__PROVIDED MATERIAL__.
[Start of Attachment]

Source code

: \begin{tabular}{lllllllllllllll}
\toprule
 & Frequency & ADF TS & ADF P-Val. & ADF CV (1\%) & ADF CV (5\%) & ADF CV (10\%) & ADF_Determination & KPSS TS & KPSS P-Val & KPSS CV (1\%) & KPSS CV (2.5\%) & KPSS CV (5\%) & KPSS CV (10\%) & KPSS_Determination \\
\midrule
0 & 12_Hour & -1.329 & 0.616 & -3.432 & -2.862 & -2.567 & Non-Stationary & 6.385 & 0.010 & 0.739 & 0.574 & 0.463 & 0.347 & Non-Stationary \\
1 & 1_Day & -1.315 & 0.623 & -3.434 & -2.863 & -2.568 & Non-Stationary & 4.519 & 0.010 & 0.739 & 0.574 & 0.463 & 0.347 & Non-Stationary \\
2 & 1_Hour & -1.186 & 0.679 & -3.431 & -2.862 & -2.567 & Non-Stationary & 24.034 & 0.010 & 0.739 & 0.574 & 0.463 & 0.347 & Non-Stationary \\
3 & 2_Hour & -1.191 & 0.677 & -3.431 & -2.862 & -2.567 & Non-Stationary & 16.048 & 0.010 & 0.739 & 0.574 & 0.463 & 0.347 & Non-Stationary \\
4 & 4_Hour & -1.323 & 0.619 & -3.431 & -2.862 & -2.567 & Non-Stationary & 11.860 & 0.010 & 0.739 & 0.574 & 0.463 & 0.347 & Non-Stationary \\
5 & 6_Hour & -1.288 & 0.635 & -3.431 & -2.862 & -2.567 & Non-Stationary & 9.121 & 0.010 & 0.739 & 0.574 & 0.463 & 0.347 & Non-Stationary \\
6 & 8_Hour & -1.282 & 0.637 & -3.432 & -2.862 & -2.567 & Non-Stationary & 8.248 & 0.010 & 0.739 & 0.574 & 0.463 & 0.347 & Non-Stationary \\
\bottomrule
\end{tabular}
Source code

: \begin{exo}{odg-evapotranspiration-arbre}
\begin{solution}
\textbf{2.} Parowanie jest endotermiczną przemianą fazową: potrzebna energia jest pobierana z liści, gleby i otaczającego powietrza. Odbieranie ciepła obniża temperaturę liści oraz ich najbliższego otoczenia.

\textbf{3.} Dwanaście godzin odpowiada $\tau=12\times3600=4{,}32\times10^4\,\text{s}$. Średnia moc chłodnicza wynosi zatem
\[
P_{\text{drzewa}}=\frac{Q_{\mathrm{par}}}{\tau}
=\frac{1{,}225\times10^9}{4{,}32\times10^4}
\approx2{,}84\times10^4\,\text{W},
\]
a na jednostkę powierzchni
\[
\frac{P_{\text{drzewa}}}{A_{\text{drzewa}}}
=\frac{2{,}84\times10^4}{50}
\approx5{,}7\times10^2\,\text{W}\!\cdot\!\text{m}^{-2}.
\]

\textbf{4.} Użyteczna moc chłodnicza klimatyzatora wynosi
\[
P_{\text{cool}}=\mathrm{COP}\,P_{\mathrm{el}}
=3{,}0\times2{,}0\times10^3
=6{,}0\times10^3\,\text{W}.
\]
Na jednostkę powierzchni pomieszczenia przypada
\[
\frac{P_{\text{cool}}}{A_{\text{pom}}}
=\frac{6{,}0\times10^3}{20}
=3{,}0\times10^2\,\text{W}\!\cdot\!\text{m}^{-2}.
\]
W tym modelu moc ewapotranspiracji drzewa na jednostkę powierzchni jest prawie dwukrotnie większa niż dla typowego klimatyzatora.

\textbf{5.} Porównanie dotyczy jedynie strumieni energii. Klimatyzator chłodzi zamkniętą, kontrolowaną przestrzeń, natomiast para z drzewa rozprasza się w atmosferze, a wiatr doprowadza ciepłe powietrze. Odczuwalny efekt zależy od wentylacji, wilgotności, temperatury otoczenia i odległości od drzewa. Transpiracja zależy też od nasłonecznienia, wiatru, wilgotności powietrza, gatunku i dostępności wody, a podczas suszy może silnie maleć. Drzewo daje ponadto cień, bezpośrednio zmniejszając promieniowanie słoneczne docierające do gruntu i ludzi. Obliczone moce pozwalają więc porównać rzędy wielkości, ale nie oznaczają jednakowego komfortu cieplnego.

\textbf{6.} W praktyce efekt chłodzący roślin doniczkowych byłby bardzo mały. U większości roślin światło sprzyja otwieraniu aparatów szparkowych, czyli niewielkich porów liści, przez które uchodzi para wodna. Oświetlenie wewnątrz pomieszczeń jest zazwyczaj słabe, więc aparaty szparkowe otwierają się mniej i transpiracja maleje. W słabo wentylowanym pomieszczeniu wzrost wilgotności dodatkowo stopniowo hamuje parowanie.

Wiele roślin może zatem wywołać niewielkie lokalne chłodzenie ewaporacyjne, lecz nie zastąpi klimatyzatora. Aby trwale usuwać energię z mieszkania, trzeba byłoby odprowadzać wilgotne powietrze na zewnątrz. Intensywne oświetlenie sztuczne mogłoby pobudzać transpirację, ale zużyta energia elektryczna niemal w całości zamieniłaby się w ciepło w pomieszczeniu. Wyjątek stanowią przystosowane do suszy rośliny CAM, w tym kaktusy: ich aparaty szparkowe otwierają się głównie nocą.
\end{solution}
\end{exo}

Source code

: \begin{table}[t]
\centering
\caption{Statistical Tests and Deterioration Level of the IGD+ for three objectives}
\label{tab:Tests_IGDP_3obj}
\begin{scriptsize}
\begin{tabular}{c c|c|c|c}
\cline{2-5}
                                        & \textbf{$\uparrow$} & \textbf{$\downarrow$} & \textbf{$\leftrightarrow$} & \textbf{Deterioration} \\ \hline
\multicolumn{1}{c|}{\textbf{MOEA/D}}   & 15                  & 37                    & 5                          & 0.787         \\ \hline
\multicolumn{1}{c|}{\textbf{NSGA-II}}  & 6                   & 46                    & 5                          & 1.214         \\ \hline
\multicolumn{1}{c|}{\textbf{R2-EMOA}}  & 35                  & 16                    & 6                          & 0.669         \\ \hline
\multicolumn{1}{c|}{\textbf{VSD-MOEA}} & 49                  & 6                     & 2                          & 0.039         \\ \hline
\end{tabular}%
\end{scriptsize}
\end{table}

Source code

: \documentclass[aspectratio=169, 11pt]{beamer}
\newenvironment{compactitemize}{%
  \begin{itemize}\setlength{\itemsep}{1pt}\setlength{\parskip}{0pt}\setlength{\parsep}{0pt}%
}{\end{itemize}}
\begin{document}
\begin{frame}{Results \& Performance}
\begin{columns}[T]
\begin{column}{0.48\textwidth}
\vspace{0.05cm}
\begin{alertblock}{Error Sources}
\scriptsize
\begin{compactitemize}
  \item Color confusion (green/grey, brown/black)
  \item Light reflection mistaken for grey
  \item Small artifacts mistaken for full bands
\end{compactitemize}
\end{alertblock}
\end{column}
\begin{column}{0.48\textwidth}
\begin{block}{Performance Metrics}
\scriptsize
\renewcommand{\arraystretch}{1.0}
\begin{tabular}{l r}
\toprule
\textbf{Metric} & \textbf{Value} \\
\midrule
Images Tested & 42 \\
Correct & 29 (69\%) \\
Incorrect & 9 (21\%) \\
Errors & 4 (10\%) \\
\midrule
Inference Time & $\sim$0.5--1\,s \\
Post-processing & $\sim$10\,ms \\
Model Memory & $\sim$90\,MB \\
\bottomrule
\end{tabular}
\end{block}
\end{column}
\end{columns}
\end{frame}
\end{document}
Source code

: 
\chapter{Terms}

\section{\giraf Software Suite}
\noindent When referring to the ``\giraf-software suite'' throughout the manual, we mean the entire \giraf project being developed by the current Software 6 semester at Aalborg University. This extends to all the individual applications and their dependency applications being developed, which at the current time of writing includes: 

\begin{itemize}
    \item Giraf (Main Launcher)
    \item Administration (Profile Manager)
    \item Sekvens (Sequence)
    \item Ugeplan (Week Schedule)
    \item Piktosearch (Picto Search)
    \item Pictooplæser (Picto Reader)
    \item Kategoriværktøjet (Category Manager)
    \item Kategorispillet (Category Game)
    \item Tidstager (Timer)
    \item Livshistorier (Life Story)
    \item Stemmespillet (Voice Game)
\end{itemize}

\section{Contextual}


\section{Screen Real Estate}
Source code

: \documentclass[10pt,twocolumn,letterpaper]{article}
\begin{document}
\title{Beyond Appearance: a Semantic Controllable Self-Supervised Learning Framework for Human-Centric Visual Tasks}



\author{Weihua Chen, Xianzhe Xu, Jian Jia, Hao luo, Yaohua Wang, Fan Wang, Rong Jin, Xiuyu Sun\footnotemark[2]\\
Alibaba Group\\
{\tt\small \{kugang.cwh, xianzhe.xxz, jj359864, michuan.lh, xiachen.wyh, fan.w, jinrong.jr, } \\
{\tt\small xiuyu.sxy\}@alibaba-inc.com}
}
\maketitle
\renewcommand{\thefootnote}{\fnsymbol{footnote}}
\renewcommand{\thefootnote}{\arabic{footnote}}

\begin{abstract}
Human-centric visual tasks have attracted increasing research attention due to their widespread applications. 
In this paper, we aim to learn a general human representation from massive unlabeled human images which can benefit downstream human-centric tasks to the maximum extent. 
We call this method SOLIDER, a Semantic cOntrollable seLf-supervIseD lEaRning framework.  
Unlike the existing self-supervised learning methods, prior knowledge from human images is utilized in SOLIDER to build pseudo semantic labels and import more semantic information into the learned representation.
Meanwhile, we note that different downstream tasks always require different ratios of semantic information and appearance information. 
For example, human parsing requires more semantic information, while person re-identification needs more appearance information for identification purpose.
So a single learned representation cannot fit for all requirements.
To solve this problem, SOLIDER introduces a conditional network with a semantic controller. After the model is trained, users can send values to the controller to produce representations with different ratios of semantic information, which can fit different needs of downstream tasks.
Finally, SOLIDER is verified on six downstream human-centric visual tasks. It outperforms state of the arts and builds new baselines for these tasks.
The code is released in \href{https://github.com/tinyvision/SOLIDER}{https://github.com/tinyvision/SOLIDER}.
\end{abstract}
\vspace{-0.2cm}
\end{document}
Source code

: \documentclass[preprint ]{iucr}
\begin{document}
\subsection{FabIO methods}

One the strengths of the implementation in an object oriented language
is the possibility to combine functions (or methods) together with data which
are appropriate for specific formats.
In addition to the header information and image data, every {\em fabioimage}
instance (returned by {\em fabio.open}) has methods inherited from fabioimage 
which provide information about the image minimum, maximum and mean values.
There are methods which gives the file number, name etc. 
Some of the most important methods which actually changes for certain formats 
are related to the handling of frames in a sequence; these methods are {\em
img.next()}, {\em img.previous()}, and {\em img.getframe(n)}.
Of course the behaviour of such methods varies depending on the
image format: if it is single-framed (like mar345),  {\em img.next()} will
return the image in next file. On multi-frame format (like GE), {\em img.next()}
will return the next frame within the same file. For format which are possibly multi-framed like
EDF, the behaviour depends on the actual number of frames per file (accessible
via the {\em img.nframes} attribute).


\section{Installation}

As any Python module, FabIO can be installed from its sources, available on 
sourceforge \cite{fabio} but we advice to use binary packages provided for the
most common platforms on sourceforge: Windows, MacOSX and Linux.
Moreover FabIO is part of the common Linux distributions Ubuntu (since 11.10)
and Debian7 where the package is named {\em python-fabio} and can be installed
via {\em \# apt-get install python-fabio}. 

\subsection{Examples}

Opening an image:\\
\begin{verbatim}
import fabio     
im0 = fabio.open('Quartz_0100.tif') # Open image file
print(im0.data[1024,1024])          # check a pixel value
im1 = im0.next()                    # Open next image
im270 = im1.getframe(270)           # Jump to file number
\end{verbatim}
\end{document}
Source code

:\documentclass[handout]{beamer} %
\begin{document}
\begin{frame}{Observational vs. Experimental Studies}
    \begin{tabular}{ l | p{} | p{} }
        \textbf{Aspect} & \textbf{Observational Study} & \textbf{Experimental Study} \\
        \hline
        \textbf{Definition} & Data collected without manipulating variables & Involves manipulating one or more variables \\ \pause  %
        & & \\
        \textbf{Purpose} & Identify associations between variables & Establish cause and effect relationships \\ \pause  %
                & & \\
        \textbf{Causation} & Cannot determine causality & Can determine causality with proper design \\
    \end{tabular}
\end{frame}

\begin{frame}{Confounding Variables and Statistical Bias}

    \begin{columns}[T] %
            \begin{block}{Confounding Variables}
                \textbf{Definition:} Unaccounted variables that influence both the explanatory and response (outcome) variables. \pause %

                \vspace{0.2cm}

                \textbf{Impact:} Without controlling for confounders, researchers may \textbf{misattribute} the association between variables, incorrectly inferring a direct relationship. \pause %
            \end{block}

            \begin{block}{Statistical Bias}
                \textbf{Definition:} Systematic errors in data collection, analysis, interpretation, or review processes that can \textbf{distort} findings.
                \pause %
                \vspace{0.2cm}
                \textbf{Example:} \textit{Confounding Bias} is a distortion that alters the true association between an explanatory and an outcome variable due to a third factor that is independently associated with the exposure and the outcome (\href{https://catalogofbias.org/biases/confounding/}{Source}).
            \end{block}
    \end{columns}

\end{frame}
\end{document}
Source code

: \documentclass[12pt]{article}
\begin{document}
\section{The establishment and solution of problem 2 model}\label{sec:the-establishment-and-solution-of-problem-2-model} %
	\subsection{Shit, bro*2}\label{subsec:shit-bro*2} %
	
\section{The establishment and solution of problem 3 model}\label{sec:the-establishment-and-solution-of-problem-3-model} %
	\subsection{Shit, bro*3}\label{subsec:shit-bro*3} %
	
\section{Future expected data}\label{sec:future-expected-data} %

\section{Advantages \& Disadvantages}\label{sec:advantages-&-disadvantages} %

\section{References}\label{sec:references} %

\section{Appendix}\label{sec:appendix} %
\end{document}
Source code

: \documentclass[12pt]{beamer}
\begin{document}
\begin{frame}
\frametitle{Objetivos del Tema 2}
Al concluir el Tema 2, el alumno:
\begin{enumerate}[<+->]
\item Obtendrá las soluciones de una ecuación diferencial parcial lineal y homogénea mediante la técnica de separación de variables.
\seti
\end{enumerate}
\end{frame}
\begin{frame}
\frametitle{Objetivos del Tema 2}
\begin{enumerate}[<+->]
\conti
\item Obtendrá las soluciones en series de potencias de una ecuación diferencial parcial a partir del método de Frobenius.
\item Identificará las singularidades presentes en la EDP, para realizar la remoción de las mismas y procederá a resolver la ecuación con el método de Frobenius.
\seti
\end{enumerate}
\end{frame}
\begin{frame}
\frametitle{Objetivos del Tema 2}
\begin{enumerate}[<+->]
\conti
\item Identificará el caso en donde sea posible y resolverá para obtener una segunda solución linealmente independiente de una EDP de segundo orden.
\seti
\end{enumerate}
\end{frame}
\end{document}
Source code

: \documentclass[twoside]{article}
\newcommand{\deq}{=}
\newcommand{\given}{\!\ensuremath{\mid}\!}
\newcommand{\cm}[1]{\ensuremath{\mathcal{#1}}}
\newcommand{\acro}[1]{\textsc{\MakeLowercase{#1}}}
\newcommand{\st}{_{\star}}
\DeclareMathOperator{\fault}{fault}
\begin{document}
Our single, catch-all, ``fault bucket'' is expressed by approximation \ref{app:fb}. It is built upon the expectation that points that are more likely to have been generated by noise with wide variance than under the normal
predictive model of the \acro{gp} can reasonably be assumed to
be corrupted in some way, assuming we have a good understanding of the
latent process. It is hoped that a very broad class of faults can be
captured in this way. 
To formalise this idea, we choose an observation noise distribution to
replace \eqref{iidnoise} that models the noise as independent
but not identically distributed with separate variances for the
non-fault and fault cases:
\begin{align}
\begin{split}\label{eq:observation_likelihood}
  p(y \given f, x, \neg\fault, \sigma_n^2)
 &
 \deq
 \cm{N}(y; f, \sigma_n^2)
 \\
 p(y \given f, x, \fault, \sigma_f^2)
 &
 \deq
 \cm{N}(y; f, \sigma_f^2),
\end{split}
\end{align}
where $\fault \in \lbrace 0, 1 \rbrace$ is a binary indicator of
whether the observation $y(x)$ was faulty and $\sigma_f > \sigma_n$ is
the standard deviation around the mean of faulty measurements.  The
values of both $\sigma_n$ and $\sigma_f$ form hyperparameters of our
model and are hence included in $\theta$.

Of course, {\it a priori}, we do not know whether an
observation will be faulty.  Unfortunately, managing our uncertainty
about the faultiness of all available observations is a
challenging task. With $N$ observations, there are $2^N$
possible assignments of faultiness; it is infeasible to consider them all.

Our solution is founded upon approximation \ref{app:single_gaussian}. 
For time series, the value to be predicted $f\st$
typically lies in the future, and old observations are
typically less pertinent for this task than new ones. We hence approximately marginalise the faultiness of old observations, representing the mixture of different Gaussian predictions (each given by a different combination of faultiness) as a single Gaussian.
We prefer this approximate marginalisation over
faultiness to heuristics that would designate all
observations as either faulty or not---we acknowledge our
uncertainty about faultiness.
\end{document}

[End of Attachment]

__EXERCISE BRIEF__.
Only the lines above from the line containing "separación de variables." through the line containing "captured in this way." should be retyped, exactly and with both ends included.

__FINAL ANSWER__.
\item Obtendrá las soluciones de una ecuación diferencial parcial lineal y homogénea mediante la técnica de separación de variables.
\seti
\end{enumerate}
\end{frame}
\begin{frame}
\frametitle{Objetivos del Tema 2}
\begin{enumerate}[<+->]
\conti
\item Obtendrá las soluciones en series de potencias de una ecuación diferencial parcial a partir del método de Frobenius.
\item Identificará las singularidades presentes en la EDP, para realizar la remoción de las mismas y procederá a resolver la ecuación con el método de Frobenius.
\seti
\end{enumerate}
\end{frame}
\begin{frame}
\frametitle{Objetivos del Tema 2}
\begin{enumerate}[<+->]
\conti
\item Identificará el caso en donde sea posible y resolverá para obtener una segunda solución linealmente independiente de una EDP de segundo orden.
\seti
\end{enumerate}
\end{frame}
\end{document}
Source code

: \documentclass[twoside]{article}
\newcommand{\deq}{=}
\newcommand{\given}{\!\ensuremath{\mid}\!}
\newcommand{\cm}[1]{\ensuremath{\mathcal{#1}}}
\newcommand{\acro}[1]{\textsc{\MakeLowercase{#1}}}
\newcommand{\st}{_{\star}}
\DeclareMathOperator{\fault}{fault}
\begin{document}
Our single, catch-all, ``fault bucket'' is expressed by approximation \ref{app:fb}. It is built upon the expectation that points that are more likely to have been generated by noise with wide variance than under the normal
predictive model of the \acro{gp} can reasonably be assumed to
be corrupted in some way, assuming we have a good understanding of the
latent process. It is hoped that a very broad class of faults can be
captured in this way. 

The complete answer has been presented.